Data engagement is also vital – and something that has been extremely positive at Augusta Health. Cooper’s team has had input from across the hospital, from pharmacists and emergency room nurses to management. Clinical and administrative staff recognise that AI-led systems can not only improve patient outcomes but also free up valuable time and expertise. That buy-in has been crucial. “As the data team is non-clinical, we need that input to guide us,” says Cooper, who at the time of writing had turned her attention to Covid projections.

She says data is vital to modern and efficient healthcare systems, but AI and machine learning are gradually removing layers of manual functions to make more efficient use of staff time and assist with faster, more accurate record keeping and diagnosis.

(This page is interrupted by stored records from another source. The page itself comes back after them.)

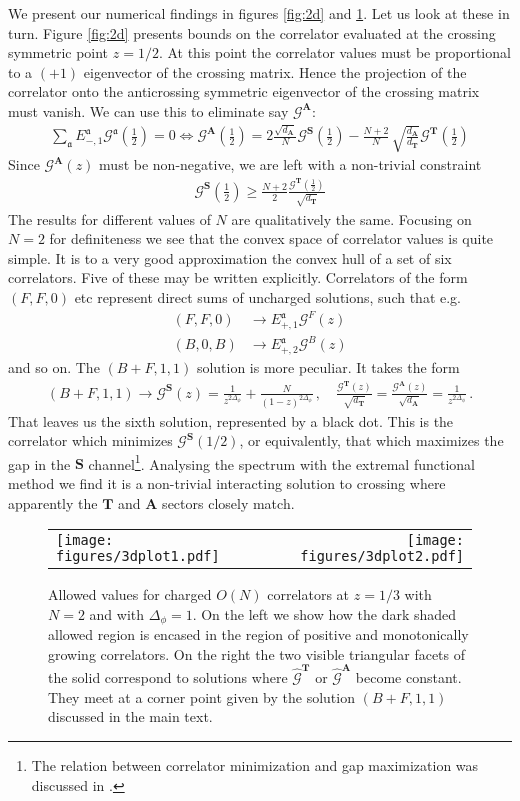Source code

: \documentclass[12pt]{article}
\numberwithin{equation}{section}
\newcommand{\bea}{\begin{eqnarray}}
\newcommand{\eea}{\end{eqnarray}}
\newcommand{\ba}{\begin{equation}\begin{aligned}}
\newcommand{\ea}{\end{aligned}\end{equation}}
\newcommand{\mbf}{\mathbf}
\newcommand{\Df}{{\Delta_\phi}}
\newcommand{\mf}[1]{\mathfrak #1}
\begin{document}
	We present our numerical findings in figures \ref{fig:2d} and \ref{fig:3d}. Let us look at these in turn. Figure \ref{fig:2d} presents bounds on the correlator evaluated at the crossing symmetric point $z=1/2$. At this point the correlator values must be proportional to a $(+1)$ eigenvector of the crossing matrix. Hence the projection of the correlator onto the anticrossing symmetric eigenvector of the crossing matrix must vanish. We can use this to eliminate say $\mathcal G^{\mbf A}$:
	\ba
	\sum_{\mf a} E_{-,1}^{\mf a}\mathcal G^{\mf a}(\mbox{$\frac 12$})=0 \Leftrightarrow 
	\mathcal G^{\mbf A}(\mbox{$\frac 12$})=2\frac{\sqrt{d_{\mbf A}}}N \mathcal G^{\mbf S}(\mbox{$\frac 12$})-\frac{N+2}N\,\sqrt{\frac{d_{\mbf A}}{d_{\mbf T}}} \mathcal G^{\mbf T}(\mbox{$\frac 12$})
	\ea
	Since $\mathcal G^{\mbf A}(z)$ must be non-negative, we are left with a non-trivial constraint
	\bea
	\mathcal G^{\mbf S}(\mbox{$\frac 12$})\geq \frac{N+2}2 \frac{\mathcal G^{\mbf T}(\mbox{$\frac 12$})}{\sqrt{d_{\mbf T}}}
	\eea
	The results for different values of $N$ are qualitatively the same. Focusing on $N=2$ for definiteness we see that the convex space of correlator values is quite simple. It is to a very good approximation the convex hull of a set of six correlators. Five of these may be written explicitly. Correlators of the form $(F,F,0)$ etc represent direct sums of uncharged solutions, such that e.g.
	\ba
	(F,F,0)&\to   E_{+,1}^{\mf a} \mathcal G^F(z)\\
	(B,0,B)&\to   E_{+,2}^{\mf a} \mathcal G^B(z)
	\ea
	and so on. The $(B+F,1,1)$ solution is more peculiar. It takes the form
	\bea
	(B+F,1,1) \to \mathcal G^{\mbf S}(z)=\frac{1}{z^{2\Df}}+\frac{N}{(1-z)^{2\Df}}\,, \quad \frac{\mathcal G^{\mbf T}(z)}{\sqrt{d_{\mbf T}}}=\frac{\mathcal G^{\mbf A}(z)}{\sqrt{d_{\mbf A}}}=\frac {1}{z^{2\Df}}\,.
	\eea
	That leaves us the sixth solution, represented by a black dot. This is the correlator which minimizes $\mathcal G^{\mbf S}(1/2)$, or equivalently, that which maximizes the gap in the $\mbf S$ channel\footnote{The relation between correlator minimization and gap maximization was discussed in \cite{Paulos:2020zxx}.}. Analysing the spectrum with the extremal functional method \cite{El-Showk:2016mxr} we find it is a non-trivial interacting solution to crossing where apparently the $\mbf T$ and $\mbf A$ sectors closely match.
	
    
		\begin{figure}
		\centering
		\begin{tabular}{lr}
			\texttt{[image: figures/3dplot1.pdf]}	&
			\texttt{[image: figures/3dplot2.pdf]}
		\end{tabular}
		\caption{\label{fig:3d}Allowed values for charged $O(N)$ correlators at $z=1/3$ with $N=2$ and with $\Df=1$. On the left we show how the dark shaded allowed region is encased in the region of positive and monotonically growing correlators. On the right the two visible triangular facets of the solid correspond to solutions where $\hat {\mathcal G}^{\mbf T}$ or $\hat{ \mathcal G}^{\mbf A}$ become constant. They meet at a corner point given by the solution $(B+F,1,1)$ discussed in the main text.
		}
	\end{figure}
\end{document}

“There is definitely a lot of opportunity, but one of the biggest problems in terms of getting systems like this fully automated is our documentation,” Cooper says. “The data needs to be stored in discrete data elements and not free text. When it’s stored in discrete data elements, a date, for example, looks like a date and is evaluated as a date.” Without discrete data elements, Cooper says she’s seen some “very messy data”.

As clean and consistent as the data they’re fed might be, all AI-based systems must come with clear caveats. “We make sure that when we push out data to users that this is not a replacement for good clinical judgement,” she says, stressing that the system acts as another diagnostic tool – it does not replace or replicate nurse or physician decision making.

“Don’t let the data intimidate you because it’s not overly difficult once you break it apart. There is so much opportunity to improve the outcome for patients and to improve the environments that our physicians and nurses work in.”

Cooper says diagnostic AI algorithms like the ones devised for sepsis could be adapted across other disease states, potentially making a whole raft of conditions easier to identify and treat. Indeed, the system could also be designed to identify disease states that aren’t even on a clinical team’s radar. If you looked at diabetes, Cooper says, and used the information from lab results in combination with patient obesity levels and other social determinants, then you could identify which patients are at a high risk for the disease. The algorithm could even be adapted not to predict disease state, but the likelihood of readmission to the hospital. “It’s really not rocket science”, says Cooper.


Using AI to predict cancer

Sepsis isn’t the only disease state that’s predictable with AI. Researchers are coming up with different algorithms all the time to try and get a head start on one of the world’s biggest killers – cancer. The below are just two examples of how AI is being applied in the field of oncology.

Lung cancer – Researchers from the Diagnostic Image Analysis Group at Radboud (DIAG) University Medical Centre (RUMC) in Nijmegen developed a deep learning algorithm for malignancy risk estimation of pulmonary nodules detected at low-dose screening CT scan. When they evaluated it by pitting its predictive capabilities against experts in the field of radiology and pulmonology, they found it performed with equal accuracy, meaning it could be a valuable way to triage patients by risk. The researchers plan to continue improving the algorithm by incorporating clinical parameters like age, sex and smoking history.

Pancreatic cancer – AP-HP Greater Paris University Hospitals, the European clinical trial centre with the largest amount of healthcare research data in France, and Owkin, a start-up harnessing AI for medical research and clinical development, created a tool that uses deep learning models to identify pancreatic adenocarcinoma molecular subtypes from histology slides. Pancreatic adenocarcinoma is complex due to its heterogeneity and tumour plasticity – the ability of cancer cells to adapt to gain therapeutic resistance.

The tool, HE2RNA, connects information at the genomic, cellular and tissue levels to determine whether tumours are basal-like or classical – the two transcriptomic subtypes proposed to be predictive of patient response to chemotherapy. The tool is currently marketed for use in clinical trials for pancreatic cancer treatments.